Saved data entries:
• • •

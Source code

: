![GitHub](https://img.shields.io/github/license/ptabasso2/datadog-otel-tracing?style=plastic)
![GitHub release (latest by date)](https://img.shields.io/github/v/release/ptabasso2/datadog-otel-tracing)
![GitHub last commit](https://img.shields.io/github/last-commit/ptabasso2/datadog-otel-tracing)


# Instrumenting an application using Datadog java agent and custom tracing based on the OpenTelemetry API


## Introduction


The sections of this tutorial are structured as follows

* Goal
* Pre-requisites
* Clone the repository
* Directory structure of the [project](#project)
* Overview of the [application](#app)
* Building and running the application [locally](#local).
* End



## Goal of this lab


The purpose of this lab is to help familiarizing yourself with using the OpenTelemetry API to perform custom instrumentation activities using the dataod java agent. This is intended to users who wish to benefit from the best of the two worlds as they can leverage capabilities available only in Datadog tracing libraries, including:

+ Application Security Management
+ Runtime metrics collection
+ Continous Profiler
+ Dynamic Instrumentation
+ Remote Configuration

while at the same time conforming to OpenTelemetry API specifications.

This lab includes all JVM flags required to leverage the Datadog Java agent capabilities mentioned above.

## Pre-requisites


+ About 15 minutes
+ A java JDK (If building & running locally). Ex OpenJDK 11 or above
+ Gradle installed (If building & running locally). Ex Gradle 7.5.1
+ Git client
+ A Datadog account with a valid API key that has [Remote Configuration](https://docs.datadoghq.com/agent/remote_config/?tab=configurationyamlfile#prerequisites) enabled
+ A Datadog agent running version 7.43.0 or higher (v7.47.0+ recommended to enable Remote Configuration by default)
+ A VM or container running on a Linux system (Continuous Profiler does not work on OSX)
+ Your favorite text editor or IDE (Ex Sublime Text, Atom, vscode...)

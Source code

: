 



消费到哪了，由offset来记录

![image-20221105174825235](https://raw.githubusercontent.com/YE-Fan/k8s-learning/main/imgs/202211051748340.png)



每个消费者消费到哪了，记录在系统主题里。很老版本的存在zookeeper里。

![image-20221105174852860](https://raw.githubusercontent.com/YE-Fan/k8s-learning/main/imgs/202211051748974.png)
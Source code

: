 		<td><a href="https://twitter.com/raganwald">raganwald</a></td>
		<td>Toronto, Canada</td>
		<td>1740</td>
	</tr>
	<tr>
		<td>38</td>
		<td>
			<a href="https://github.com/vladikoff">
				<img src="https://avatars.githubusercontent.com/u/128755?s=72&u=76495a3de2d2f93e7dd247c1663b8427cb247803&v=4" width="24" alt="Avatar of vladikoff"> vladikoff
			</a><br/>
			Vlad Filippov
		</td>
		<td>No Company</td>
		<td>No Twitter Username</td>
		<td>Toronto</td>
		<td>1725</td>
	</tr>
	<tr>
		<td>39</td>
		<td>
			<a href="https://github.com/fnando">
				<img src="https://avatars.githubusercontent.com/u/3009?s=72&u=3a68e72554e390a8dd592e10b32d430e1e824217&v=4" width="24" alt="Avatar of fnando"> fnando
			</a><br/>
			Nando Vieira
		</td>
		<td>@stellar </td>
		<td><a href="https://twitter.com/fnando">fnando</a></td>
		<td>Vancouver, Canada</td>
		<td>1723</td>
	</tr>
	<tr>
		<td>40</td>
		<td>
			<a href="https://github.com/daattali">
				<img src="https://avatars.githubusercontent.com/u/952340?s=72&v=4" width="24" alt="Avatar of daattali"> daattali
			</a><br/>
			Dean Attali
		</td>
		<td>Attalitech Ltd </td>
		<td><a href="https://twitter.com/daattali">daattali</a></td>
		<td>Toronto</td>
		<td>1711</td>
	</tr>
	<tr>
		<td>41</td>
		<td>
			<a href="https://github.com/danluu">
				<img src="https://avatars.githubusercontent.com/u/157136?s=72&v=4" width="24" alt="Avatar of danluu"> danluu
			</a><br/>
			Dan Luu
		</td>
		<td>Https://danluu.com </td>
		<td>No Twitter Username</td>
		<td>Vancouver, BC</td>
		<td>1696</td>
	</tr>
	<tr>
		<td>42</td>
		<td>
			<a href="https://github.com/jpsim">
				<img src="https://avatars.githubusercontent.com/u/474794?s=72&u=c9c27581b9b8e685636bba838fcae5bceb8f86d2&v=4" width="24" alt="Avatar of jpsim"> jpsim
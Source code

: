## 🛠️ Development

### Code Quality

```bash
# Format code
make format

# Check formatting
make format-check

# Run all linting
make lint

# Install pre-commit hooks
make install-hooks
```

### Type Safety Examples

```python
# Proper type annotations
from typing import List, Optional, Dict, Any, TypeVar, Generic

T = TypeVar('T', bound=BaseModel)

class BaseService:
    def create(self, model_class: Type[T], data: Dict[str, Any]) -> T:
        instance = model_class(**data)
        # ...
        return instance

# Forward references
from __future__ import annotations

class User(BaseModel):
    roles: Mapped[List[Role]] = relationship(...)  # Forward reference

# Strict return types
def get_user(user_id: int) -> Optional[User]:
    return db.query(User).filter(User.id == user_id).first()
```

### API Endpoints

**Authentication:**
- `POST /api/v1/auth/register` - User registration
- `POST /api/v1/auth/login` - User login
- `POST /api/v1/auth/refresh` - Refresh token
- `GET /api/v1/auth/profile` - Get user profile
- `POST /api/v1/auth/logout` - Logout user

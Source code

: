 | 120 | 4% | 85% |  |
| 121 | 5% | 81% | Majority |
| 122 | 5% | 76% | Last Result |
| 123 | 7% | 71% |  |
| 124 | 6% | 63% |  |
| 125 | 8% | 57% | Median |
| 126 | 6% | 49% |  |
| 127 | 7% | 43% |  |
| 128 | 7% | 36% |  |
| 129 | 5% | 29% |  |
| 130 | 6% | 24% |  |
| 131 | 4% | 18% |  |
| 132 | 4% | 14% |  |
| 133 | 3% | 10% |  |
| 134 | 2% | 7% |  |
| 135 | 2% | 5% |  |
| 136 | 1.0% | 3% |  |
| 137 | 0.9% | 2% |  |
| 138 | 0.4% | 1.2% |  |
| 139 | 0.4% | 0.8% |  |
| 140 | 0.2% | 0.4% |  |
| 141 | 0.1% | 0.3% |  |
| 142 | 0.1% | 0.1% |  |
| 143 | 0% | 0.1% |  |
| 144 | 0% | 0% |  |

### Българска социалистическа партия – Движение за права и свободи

• • •

* **Problem requirements**:
From the entries above, return exactly the line containing "123 | 7% | 71%", the line containing "136 | 1.0% |", and all lines between, and nothing else.

* **Written solution**:
| 123 | 7% | 71% |  |
| 124 | 6% | 63% |  |
| 125 | 8% | 57% | Median |
| 126 | 6% | 49% |  |
| 127 | 7% | 43% |  |
| 128 | 7% | 36% |  |
| 129 | 5% | 29% |  |
| 130 | 6% | 24% |  |
| 131 | 4% | 18% |  |
| 132 | 4% | 14% |  |
| 133 | 3% | 10% |  |
| 134 | 2% | 7% |  |
| 135 | 2% | 5% |  |
| 136 | 1.0% | 3% |  |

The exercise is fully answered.